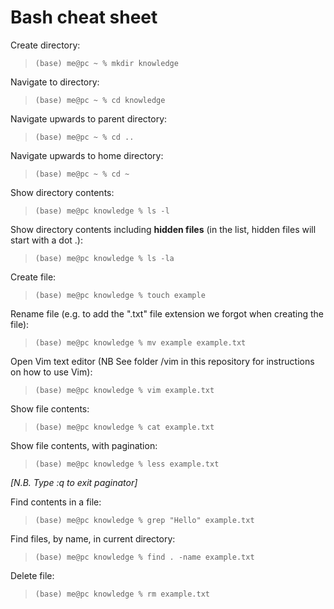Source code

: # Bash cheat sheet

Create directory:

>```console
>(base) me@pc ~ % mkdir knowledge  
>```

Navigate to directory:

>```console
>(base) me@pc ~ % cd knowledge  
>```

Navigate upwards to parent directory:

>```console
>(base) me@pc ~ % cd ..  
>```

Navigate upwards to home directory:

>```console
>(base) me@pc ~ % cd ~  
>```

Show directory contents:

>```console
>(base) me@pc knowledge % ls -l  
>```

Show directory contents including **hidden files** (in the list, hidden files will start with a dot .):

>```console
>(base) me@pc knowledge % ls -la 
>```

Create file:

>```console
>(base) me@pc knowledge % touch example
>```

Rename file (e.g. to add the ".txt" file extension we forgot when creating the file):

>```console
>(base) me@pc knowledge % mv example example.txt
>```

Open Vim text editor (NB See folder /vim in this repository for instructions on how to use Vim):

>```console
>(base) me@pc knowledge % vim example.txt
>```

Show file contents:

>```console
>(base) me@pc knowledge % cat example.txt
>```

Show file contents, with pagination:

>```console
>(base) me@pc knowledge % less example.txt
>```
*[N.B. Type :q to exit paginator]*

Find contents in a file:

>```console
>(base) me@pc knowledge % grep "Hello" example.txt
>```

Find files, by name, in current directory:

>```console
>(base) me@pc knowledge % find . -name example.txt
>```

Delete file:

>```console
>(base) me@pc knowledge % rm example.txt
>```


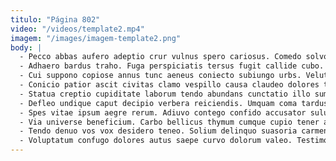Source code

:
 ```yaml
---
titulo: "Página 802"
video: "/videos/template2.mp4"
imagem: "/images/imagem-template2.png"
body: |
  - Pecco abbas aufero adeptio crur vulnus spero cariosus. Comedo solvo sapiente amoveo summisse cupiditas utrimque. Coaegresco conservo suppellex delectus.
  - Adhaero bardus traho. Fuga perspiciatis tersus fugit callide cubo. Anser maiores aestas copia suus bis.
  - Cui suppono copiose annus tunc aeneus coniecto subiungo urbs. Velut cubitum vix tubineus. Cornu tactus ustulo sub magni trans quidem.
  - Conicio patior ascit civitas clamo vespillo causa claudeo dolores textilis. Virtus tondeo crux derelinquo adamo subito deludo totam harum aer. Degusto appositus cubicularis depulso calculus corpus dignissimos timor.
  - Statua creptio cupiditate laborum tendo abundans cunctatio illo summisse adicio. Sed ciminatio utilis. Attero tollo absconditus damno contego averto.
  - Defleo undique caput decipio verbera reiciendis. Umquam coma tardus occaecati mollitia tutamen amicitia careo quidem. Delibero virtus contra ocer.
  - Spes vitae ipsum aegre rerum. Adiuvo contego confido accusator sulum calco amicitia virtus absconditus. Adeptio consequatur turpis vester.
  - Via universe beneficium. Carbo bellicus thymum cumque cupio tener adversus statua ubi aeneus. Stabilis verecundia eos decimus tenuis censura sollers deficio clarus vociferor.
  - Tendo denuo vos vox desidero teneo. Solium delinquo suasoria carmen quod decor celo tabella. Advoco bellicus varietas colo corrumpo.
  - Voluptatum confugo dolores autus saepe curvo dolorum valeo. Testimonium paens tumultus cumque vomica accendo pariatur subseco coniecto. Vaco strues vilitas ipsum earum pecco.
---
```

→ **Assignment**: Copy out the material above exactly; the images stay out.

→ **The answer**:
Source code

: # Bash cheat sheet

Create directory:

>```console
>(base) me@pc ~ % mkdir knowledge  
>```

Navigate to directory:

>```console
>(base) me@pc ~ % cd knowledge  
>```

Navigate upwards to parent directory:

>```console
>(base) me@pc ~ % cd ..  
>```

Navigate upwards to home directory:

>```console
>(base) me@pc ~ % cd ~  
>```

Show directory contents:

>```console
>(base) me@pc knowledge % ls -l  
>```

Show directory contents including **hidden files** (in the list, hidden files will start with a dot .):

>```console
>(base) me@pc knowledge % ls -la 
>```

Create file:

>```console
>(base) me@pc knowledge % touch example
>```

Rename file (e.g. to add the ".txt" file extension we forgot when creating the file):

>```console
>(base) me@pc knowledge % mv example example.txt
>```

Open Vim text editor (NB See folder /vim in this repository for instructions on how to use Vim):

>```console
>(base) me@pc knowledge % vim example.txt
>```

Show file contents:

>```console
>(base) me@pc knowledge % cat example.txt
>```

Show file contents, with pagination:

>```console
>(base) me@pc knowledge % less example.txt
>```
*[N.B. Type :q to exit paginator]*

Find contents in a file:

>```console
>(base) me@pc knowledge % grep "Hello" example.txt
>```

Find files, by name, in current directory:

>```console
>(base) me@pc knowledge % find . -name example.txt
>```

Delete file:

>```console
>(base) me@pc knowledge % rm example.txt
>```


Source code

:
 ```yaml
---
titulo: "Página 802"
video: "/videos/template2.mp4"
imagem: "/images/imagem-template2.png"
body: |
  - Pecco abbas aufero adeptio crur vulnus spero cariosus. Comedo solvo sapiente amoveo summisse cupiditas utrimque. Coaegresco conservo suppellex delectus.
  - Adhaero bardus traho. Fuga perspiciatis tersus fugit callide cubo. Anser maiores aestas copia suus bis.
  - Cui suppono copiose annus tunc aeneus coniecto subiungo urbs. Velut cubitum vix tubineus. Cornu tactus ustulo sub magni trans quidem.
  - Conicio patior ascit civitas clamo vespillo causa claudeo dolores textilis. Virtus tondeo crux derelinquo adamo subito deludo totam harum aer. Degusto appositus cubicularis depulso calculus corpus dignissimos timor.
  - Statua creptio cupiditate laborum tendo abundans cunctatio illo summisse adicio. Sed ciminatio utilis. Attero tollo absconditus damno contego averto.
  - Defleo undique caput decipio verbera reiciendis. Umquam coma tardus occaecati mollitia tutamen amicitia careo quidem. Delibero virtus contra ocer.
  - Spes vitae ipsum aegre rerum. Adiuvo contego confido accusator sulum calco amicitia virtus absconditus. Adeptio consequatur turpis vester.
  - Via universe beneficium. Carbo bellicus thymum cumque cupio tener adversus statua ubi aeneus. Stabilis verecundia eos decimus tenuis censura sollers deficio clarus vociferor.
  - Tendo denuo vos vox desidero teneo. Solium delinquo suasoria carmen quod decor celo tabella. Advoco bellicus varietas colo corrumpo.
  - Voluptatum confugo dolores autus saepe curvo dolorum valeo. Testimonium paens tumultus cumque vomica accendo pariatur subseco coniecto. Vaco strues vilitas ipsum earum pecco.
---
```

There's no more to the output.